The Carnegie Corporation of New York has announced a $1 million challenge grant to Carnegie Hall for a new digital archives project. The grant will be matched by a grant from the Susan and Elihu Rose Foundation.
Carnegie Hall will use the funds to launch an effort to digitize archival collections documenting its 120-year history, a project that will take several years and cost an estimated $5 million to complete. The project will create a digital repository designed to house digital legacy collections and capture new content and materials developed by Carnegie Hall in support of its artistic and educational initiatives and ensure that the documents are preserved for future generations and made accessible to the public.
Established in 1986, the Carnegie Hall Archives contain more than three hundred thousand items relating to nearly fifty thousand performances and events held in the hall's three performance spaces; construction of the building and subsequent alterations; and the many notable artists, world figures, and personalities who have graced the venue's stages. Currently, many of these documents are available only on paper or in media formats likely to become obsolete.
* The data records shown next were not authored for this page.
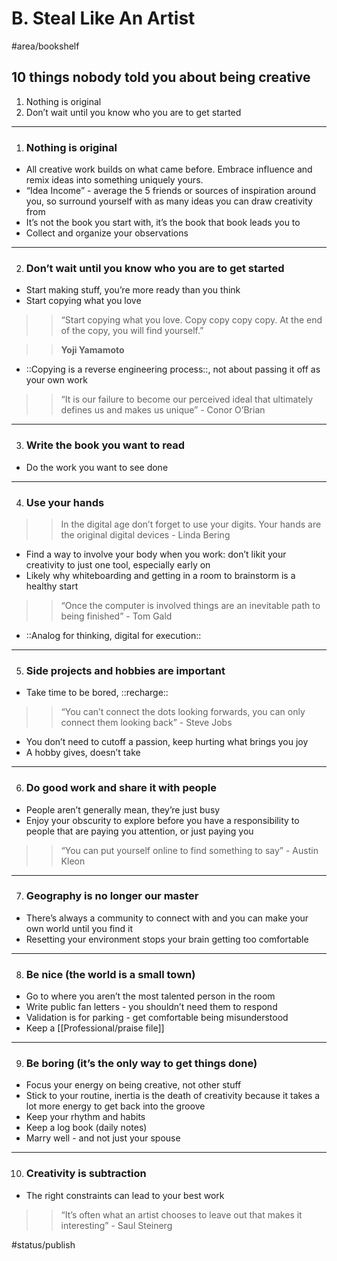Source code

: # B. Steal Like An Artist
#area/bookshelf

## 10 things nobody told you about being creative

1. Nothing is original
2. Don’t wait until you know who you are to get started

---

1. ### **Nothing is original**
- All creative work builds on what came before. Embrace influence and remix ideas into something uniquely yours.
- “Idea Income” - average the 5 friends or sources of inspiration around you, so surround yourself with as many ideas you can draw creativity from
- It’s not the book you start with, it’s the book that book leads you to
- Collect and organize your observations

---

2. ### Don’t wait until you know who you are to get started
- Start making stuff, you’re more ready than you think
- Start copying what you love

> > “Start copying what you love. Copy copy copy copy. At the end of the copy, you will find yourself.”

> > **Yoji Yamamoto**

- ::Copying is a reverse engineering process::, not about passing it off as your own work

> > “It is our failure to become our perceived ideal that ultimately defines us and makes us unique” - Conor O’Brian

---

3. ### Write the book you want to read
- Do the work you want to see done

---

4. ### Use your hands

> > In the digital age don’t forget to use your digits. Your hands are the original digital devices - Linda Bering

- Find a way to involve your body when you work: don’t likit your creativity to just one tool, especially early on
- Likely why whiteboarding and getting in a room to brainstorm is a healthy start

> > “Once the computer is involved things are an inevitable path to being finished” - Tom Gald

- ::Analog for thinking, digital for execution::

---

5. ### Side projects and hobbies are important
- Take time to be bored, ::recharge::

> > “You can’t connect the dots looking forwards, you can only connect them looking back” - Steve Jobs

- You don’t need to cutoff a passion, keep hurting what brings you joy
- A hobby gives, doesn’t take

---

6. ### Do good work and share it with people
- People aren’t generally mean, they’re just busy
- Enjoy your obscurity to explore before you have a responsibility to people that are paying you attention, or just paying you

> > “You can put yourself online to find something to say” - Austin Kleon

---

7. ### Geography is no longer our master
- There’s always a community to connect with and you can make your own world until you find it
- Resetting your environment stops your brain getting too comfortable

---

8. ### Be nice (the world is a small town)
- Go to where you aren’t the most talented person in the room
- Write public fan letters - you shouldn’t need them to respond
- Validation is for parking - get comfortable being misunderstood
- Keep a [[Professional/praise file]]

---

9. ### Be boring (it’s the only way to get things done)
- Focus your energy on being creative, not other stuff
- Stick to your routine, inertia is the death of creativity because it takes a lot more energy to get back into the groove
- Keep your rhythm and habits
- Keep a log book (daily notes)
- Marry well - and not just your spouse

---

10. ### Creativity is subtraction
- The right constraints can lead to your best work

> > “It’s often what an artist chooses to leave out that makes it interesting” - Saul Steinerg

#status/publish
"This year, Carnegie Corporation of New York is observing its centennial. To commemorate this landmark occasion, the corporation decided to celebrate not only its own accomplishments, but also the extraordinary philanthropic legacy of our founder, Andrew Carnegie. Hence, we are proud to make this challenge grant to Carnegie Hall," said Carnegie Corporation president Vartan Gregorian. "In 1889, when Andrew Carnegie first gave the funding to begin building Carnegie Hall, he intended it to be a magnificent public palace for music, but also a cultural center that would enrich the lives of the citizens of New York City. With this new project, Carnegie Hall, which has long since become one of the premier international musical venues, will further its mission of bringing music to a wide audience as well as disseminating learning and knowledge around the world."